Parmi tant de pertes qu’ont faites les lettres françaises, depuis le début de cette guerre, la mort d’Emile Clermont est une des plus douloureuses. Nos lecteurs n’ont pas oublié ce roman de Laure, d’une psychologie si pénétrante, d’une si fine sensibilité, d’une mélancolie si noble, un de ces livres chers aux délicats et qui faisait songer au Dominique de Fromentin. Celui qui, à trente-deux ans, écrivait de telles pages, promettait de devenir un maître. Il est tombé, le 5 mars, à Suippes en Champagne, en s’exposant pour ses hommes dans une de ces héroïques folies de sacrifice familières à nos officiers.
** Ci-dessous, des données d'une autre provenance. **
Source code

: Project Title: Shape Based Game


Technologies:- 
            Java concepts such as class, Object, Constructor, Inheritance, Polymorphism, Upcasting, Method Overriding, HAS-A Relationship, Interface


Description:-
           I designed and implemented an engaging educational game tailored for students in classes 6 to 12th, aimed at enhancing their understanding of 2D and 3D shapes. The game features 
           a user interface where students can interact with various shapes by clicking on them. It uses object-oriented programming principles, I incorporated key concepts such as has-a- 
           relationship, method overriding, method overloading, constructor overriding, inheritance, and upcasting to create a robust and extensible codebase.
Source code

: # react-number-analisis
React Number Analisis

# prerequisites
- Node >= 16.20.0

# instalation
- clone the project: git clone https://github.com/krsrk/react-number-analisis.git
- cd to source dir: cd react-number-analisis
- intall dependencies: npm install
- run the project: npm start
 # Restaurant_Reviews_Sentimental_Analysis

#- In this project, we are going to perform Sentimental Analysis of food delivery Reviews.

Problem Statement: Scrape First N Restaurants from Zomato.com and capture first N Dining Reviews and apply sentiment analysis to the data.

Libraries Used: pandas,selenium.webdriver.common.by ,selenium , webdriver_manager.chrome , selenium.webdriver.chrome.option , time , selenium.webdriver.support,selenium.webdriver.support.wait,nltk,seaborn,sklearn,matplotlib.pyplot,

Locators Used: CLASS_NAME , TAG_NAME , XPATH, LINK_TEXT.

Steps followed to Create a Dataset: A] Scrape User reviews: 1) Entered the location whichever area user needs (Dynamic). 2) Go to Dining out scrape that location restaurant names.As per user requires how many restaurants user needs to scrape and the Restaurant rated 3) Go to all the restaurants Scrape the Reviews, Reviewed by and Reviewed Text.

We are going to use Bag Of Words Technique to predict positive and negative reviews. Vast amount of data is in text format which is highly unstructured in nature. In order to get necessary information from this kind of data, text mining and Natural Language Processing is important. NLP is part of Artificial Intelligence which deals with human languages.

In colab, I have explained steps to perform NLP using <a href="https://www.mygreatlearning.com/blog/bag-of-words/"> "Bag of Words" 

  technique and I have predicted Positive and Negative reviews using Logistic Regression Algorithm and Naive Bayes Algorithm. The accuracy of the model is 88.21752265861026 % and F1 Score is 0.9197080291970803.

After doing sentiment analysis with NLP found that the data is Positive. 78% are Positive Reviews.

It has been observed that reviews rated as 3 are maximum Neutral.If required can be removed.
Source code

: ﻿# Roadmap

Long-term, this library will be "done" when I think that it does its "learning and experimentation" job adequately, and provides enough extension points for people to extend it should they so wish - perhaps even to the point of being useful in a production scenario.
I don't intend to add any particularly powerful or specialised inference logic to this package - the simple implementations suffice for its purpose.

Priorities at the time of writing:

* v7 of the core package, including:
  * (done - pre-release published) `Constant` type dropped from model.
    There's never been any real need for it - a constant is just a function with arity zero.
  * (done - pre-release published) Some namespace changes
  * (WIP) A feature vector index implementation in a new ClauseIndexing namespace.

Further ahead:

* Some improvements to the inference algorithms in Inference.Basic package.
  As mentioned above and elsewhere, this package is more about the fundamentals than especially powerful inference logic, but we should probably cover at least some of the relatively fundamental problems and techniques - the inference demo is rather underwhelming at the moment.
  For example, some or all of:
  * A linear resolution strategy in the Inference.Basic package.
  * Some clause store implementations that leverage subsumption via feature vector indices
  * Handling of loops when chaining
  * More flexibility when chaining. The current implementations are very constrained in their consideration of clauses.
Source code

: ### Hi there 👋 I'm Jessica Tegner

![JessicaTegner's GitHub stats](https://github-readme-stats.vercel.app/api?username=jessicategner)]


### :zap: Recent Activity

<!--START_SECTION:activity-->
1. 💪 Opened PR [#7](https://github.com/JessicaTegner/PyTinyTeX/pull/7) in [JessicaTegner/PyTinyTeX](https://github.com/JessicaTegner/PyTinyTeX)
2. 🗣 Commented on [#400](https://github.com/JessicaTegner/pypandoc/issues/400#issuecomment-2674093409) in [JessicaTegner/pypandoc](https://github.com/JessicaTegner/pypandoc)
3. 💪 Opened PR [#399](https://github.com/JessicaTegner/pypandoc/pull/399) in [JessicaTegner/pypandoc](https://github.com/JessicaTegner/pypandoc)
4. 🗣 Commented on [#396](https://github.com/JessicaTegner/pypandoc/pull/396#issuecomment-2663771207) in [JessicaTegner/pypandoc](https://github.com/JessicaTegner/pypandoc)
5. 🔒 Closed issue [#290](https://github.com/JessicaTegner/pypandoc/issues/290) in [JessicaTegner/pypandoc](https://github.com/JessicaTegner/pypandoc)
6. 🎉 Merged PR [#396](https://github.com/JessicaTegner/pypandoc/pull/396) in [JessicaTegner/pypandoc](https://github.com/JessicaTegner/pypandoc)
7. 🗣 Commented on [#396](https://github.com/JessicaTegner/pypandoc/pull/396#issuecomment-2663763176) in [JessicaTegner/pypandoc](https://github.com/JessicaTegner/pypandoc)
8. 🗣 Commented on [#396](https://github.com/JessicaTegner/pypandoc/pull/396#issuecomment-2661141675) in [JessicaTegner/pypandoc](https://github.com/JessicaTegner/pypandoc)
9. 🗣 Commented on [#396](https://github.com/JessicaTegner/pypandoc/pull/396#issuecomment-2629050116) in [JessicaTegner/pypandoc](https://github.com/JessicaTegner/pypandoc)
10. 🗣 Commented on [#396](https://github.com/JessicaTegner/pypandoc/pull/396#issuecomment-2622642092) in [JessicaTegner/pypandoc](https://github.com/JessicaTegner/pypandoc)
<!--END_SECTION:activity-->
Sa fin glorieuse n’ajoute pas seulement une page au livre d’or des écrivains tués à l’ennemi. Depuis qu’il était aux armées, un changement s’était fait dans ses idées, dans ses sentimens, qui témoigne pour beaucoup de ses compagnons d’âge. Type d’intellectuel, esprit subtil et qui se plaisait aux complications de l’analyse, âme inquiète, cœur souffrant, il était aussi peu que possible préparé aux besognes de la guerre. Comment il les a acceptées, les plus dures et les plus périlleuses, quelle influence avait eue sur lui la vie militaire, quelle transformation la guerre avait opérée en lui, c’est la magnifique leçon qui se dégage de cette vie et de cette mort.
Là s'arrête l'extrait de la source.